Let’s jump right in…

library(httr)
library(rvest)
library(knitr)
library(kableExtra)
library(ggalt)
library(statebins)
library(hrbrthemes)
library(tidyverse)

options(knitr.table.format = "html")
update_geom_font_defaults(font_rc_light, size = 2.75)

“Closing” lists of four major retailers — K-Mart, Sears, Macy’s and J.C. Penny — abound (HTML formatting a list seems to be the “easy way out” story-wise for many blogs and newspapers). We can dig a bit deeper than just a plain set of lists, but first we need the data.

The Boston Globe has a nice, predictable, mostly-uniform pattern to their list-closing “stories”, so we’ll use that data. Site content can change quickly, so it makes sense to try to cache content whenever possible as we scrape it.
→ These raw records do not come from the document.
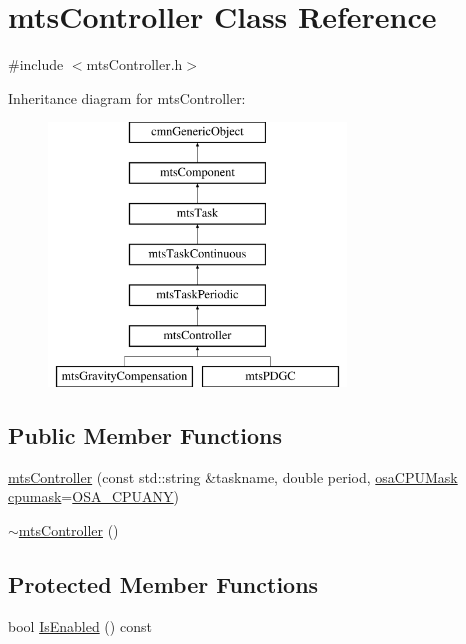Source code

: \hypertarget{classmts_controller}{\section{mts\-Controller Class Reference}
\label{classmts_controller}
}


{\ttfamily \#include $<$mts\-Controller.\-h$>$}

Inheritance diagram for mts\-Controller\-:\begin{figure}[H]
\begin{center}
\leavevmode
\includegraphics[height=7.000000cm]{dd/dc4/classmts_controller}
\end{center}
\end{figure}
\subsection*{Public Member Functions}
\begin{DoxyCompactItemize}
\item 
\hyperlink{classmts_controller_aa638cb1283a8dbaf3542b573674b36a2}{mts\-Controller} (const std\-::string \&taskname, double period, \hyperlink{osa_c_p_u_affinity_8h_aaec7cdd7797e5e6eb5438c15fee5477a}{osa\-C\-P\-U\-Mask} \hyperlink{classmts_controller_a3125e5e9b65dc2347725215e8af73c9f}{cpumask}=\hyperlink{osa_c_p_u_affinity_8h_a2ae5ea257830cff2814d81ce526ada35}{O\-S\-A\-\_\-\-C\-P\-U\-A\-N\-Y})
\item 
\hyperlink{classmts_controller_a84a7764b11c648574c20bb40d00f6e0f}{$\sim$mts\-Controller} ()
\end{DoxyCompactItemize}
\subsection*{Protected Member Functions}
\begin{DoxyCompactItemize}
\item 
bool \hyperlink{classmts_controller_a487a7255506237f1138c9518017fa989}{Is\-Enabled} () const 
\end{DoxyCompactItemize}
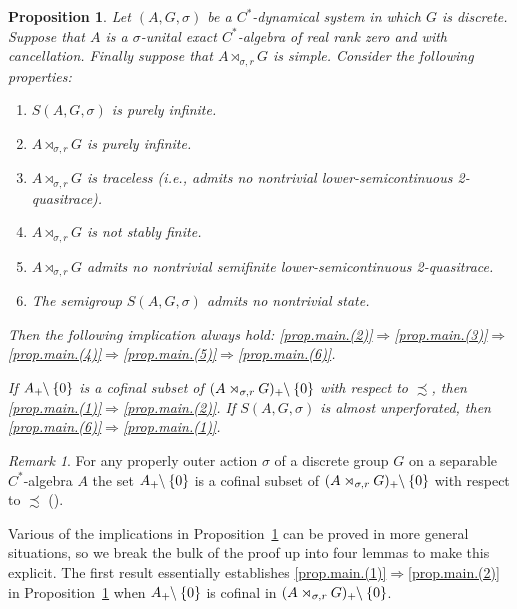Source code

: \documentclass[a4paper, 12pt]{amsart}
\numberwithin{equation}{section}
\newcounter{theorem}
\newtheorem{prop}[theorem]{Proposition}
\theoremstyle{remark}
\newtheorem{remark}[theorem]{Remark}
\theoremstyle{definition}
\begin{document}
\begin{prop}\label{prop.main}
Let $(A,G,\sigma)$ be a $C^*$-dynamical system in which $G$ is discrete.
Suppose that $A$
is a $\sigma$-unital exact $C^*$-algebra of real rank zero and with cancellation.
Finally suppose that
$A\rtimes_{\sigma,r} G$ is simple. Consider the following properties:
\begin{enumerate}
\item\label{prop.main.(1)} $S(A,G,\sigma)$ is purely infinite.
\item\label{prop.main.(2)} $A\rtimes_{\sigma,r} G$ is purely infinite.
\item\label{prop.main.(3)} $A\rtimes_{\sigma,r} G$ is traceless (i.e., admits no nontrivial lower-semicontinuous 2-quasitrace).
\item\label{prop.main.(4)} $A\rtimes_{\sigma,r} G$ is not stably finite.
\item\label{prop.main.(5)} $A\rtimes_{\sigma,r} G$ admits no nontrivial \emph{semifinite} lower-semicontinuous 2-quasitrace.
\item\label{prop.main.(6)} The semigroup $S(A,G,\sigma)$ admits no nontrivial state.
\end{enumerate}
Then the following implication always hold:
\eqref{prop.main.(2)}$\Rightarrow$\eqref{prop.main.(3)}$\Rightarrow$\eqref{prop.main.(4)}$\Rightarrow$\eqref{prop.main.(5)}$\Rightarrow$\eqref{prop.main.(6)}.

If $A_+{\negthickspace}\setminus\{0\}$ is a cofinal subset of $(A\rtimes_{\sigma,r}
G)_+{\negthickspace}\setminus\{0\}$ with respect to $\precsim$, then \eqref{prop.main.(1)}$\Rightarrow$\eqref{prop.main.(2)}. If
$S(A,G,\sigma)$ is almost unperforated, then \eqref{prop.main.(6)}$\Rightarrow$\eqref{prop.main.(1)}.
\end{prop}

\begin{remark}\label{rem.cofinal}
For any properly outer action $\sigma$ of a discrete group $G$ on a separable
$C^*$-algebra $A$ the set $A_+{\negthickspace}\setminus\{0\}$ is a cofinal subset of
$(A\rtimes_{\sigma,r} G)_+{\negthickspace}\setminus\{0\}$ with respect to $\precsim$
(\cite{Sie}).
\end{remark}

Various of the implications in Proposition~\ref{prop.main} can be proved in more general
situations, so we break the bulk of the proof up into four lemmas to make this explicit.
The first result essentially establishes \eqref{prop.main.(1)}$\Rightarrow$\eqref{prop.main.(2)} in
Proposition~\ref{prop.main} when $A_+{\negthickspace}\setminus\{0\}$ is cofinal in $(A\rtimes_{\sigma,r}
G)_+{\negthickspace}\setminus\{0\}$.
\end{document}
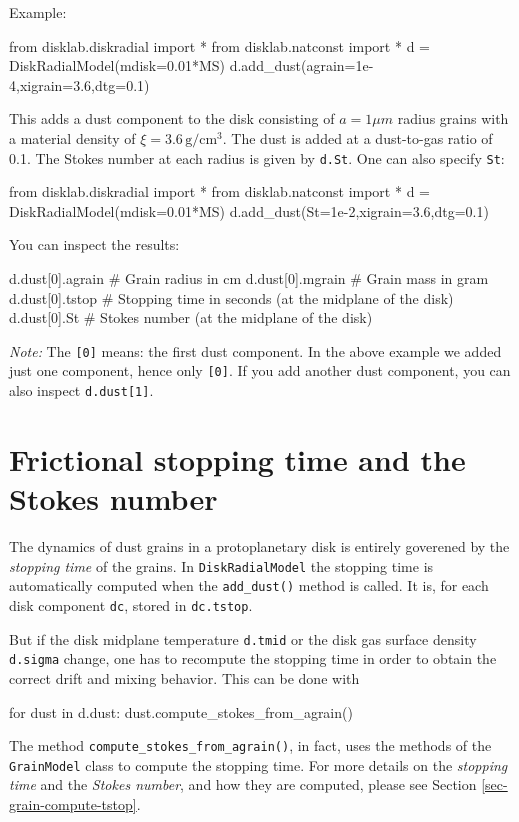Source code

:\documentclass{book}
\newcommand{\code}[1]{{\small\tt #1}}
\begin{document}
Example:
\begin{codebox}
from disklab.diskradial import *
from disklab.natconst import *
d = DiskRadialModel(mdisk=0.01*MS)
d.add_dust(agrain=1e-4,xigrain=3.6,dtg=0.1)
\end{codebox}
This adds a dust component to the disk consisting of $a=1\mu m$ radius
grains with a material density of $\xi=3.6\,\mathrm{g/cm^3}$. The dust is added
at a dust-to-gas ratio of 0.1. The Stokes number at each radius is given by
\code{d.St}. One can also specify \code{St}:
\begin{codebox}
from disklab.diskradial import *
from disklab.natconst import *
d = DiskRadialModel(mdisk=0.01*MS)
d.add_dust(St=1e-2,xigrain=3.6,dtg=0.1)
\end{codebox}
You can inspect the results:
\begin{codebox}
d.dust[0].agrain   # Grain radius in cm
d.dust[0].mgrain   # Grain mass in gram
d.dust[0].tstop    # Stopping time in seconds (at the midplane of the disk)
d.dust[0].St       # Stokes number (at the midplane of the disk)
\end{codebox}
{\em Note:} The \code{[0]} means: the first dust component. In the above example
we added just one component, hence only \code{[0]}. If you add another dust
component, you can also inspect \code{d.dust[1]}.

\section{Frictional stopping time and the Stokes number}
%
The dynamics of dust grains in a protoplanetary disk is entirely
goverened by the {\em stopping time} of the grains.
In \code{DiskRadialModel} the stopping time is automatically computed when the
\code{add\_dust()} method is called. It is, for each disk component
\code{dc}, stored in \code{dc.tstop}.

But if the disk midplane temperature
\code{d.tmid} or the disk gas surface density \code{d.sigma} change, one
has to recompute the stopping time in order to obtain the correct
drift and mixing behavior. This can be done with
\begin{codebox}
for dust in d.dust:
    dust.compute_stokes_from_agrain()
\end{codebox}
The method \code{compute\_stokes\_from\_agrain()}, in fact, uses the
methods of the \code{GrainModel} class to compute the stopping time.
For more details on the {\em stopping time} and the {\em Stokes number},
and how they are computed, please see Section \ref{sec-grain-compute-tstop}.
\end{document}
To that end, we’ll use httr::GET vs xml2::read_html since GET preserves all of the original request and response information and read_html returns an external pointer that has no current support for serialization without extra work.

closings <- list(
  kmart = "https://www.bostonglobe.com/metro/2017/01/05/the-full-list-kmart-stores-closing-around/4kJ0YVofUWHy5QJXuPBAuM/story.html",
  sears = "https://www.bostonglobe.com/metro/2017/01/05/the-full-list-sears-stores-closing-around/yHaP6nV2C4gYw7KLhuWuFN/story.html",
  macys = "https://www.bostonglobe.com/metro/2017/01/05/the-full-list-macy-stores-closing-around/6TY8a3vy7yneKV1nYcwY7K/story.html",
    jcp = "https://www.bostonglobe.com/business/2017/03/17/the-full-list-penney-stores-closing-around/vhoHjI3k75k2pSuQt2mZpO/story.html"
)

saved_pgs <- "saved_store_urls.rds"

if (file.exists(saved_pgs)) {
  pgs <- read_rds(saved_pgs)
} else {
  pgs <- map(closings, GET)
  write_rds(pgs, saved_pgs)
}

This is what we get from that scraping effort:

map(pgs, content) %>%
  map(html_table) %>%
  walk(~glimpse(.[[1]]))
## Observations: 108
## Variables: 3
## $ X1  "300 Highway 78 E", "2003 US Hwy 280 Bypass", "3600 Wilson ...
## $ X2  "Jasper", "Phenix City", "Bakersfield", "Coalinga", "Kingsb...
## $ X3  "AL", "AL", "CA", "CA", "CA", "CA", "CO", "CO", "CT", "FL",...
## Observations: 42
## Variables: 4
## $ X1  "301 Cox Creek Pkwy", "1901 S Caraway Road", "90 Elm St; En...
## $ X2  "Florence", "Jonesboro", "Enfield", "Lake Wales", "Albany",...
## $ X3  "AL", "AR", "CT", "FL", "GA", "GA", "IN", "KS", "KY", "LA",...
## $ X4  "Y", "N", "N", "Y", "Y", "N", "N", "N", "Y", "Y", "Y", "Y",...
## Observations: 68
## Variables: 6
## $ X1  "Mission Valley Apparel", "Paseo Nuevo", "*Laurel Plaza", "...
## $ X2  "San Diego", "Santa Barbara", "North Hollywood", "Simi Vall...
## $ X3  "CA", "CA", "CA", "CA", "FL", "FL", "FL", "FL", "FL", "GA",...
## $ X4  385000, 141000, 475000, 190000, 101000, 195000, 143000, 140...
## $ X5  1961, 1990, 1995, 2006, 1995, 2000, 1977, 1974, 2000, 1981,...
## $ X6  140, 77, 105, 105, 68, 83, 86, 73, 72, 69, 9, 57, 54, 87, 5...
## Observations: 138
## Variables: 3
## $ Mall/Shopping Center  "Auburn Mall", "Tannehill Promenade", "Ga...
## $ City                  "Auburn", "Bessemer", "Gadsden", "Jasper"...
## $ State                 "AL", "AL", "AL", "AL", "AR", "AR", "AZ",...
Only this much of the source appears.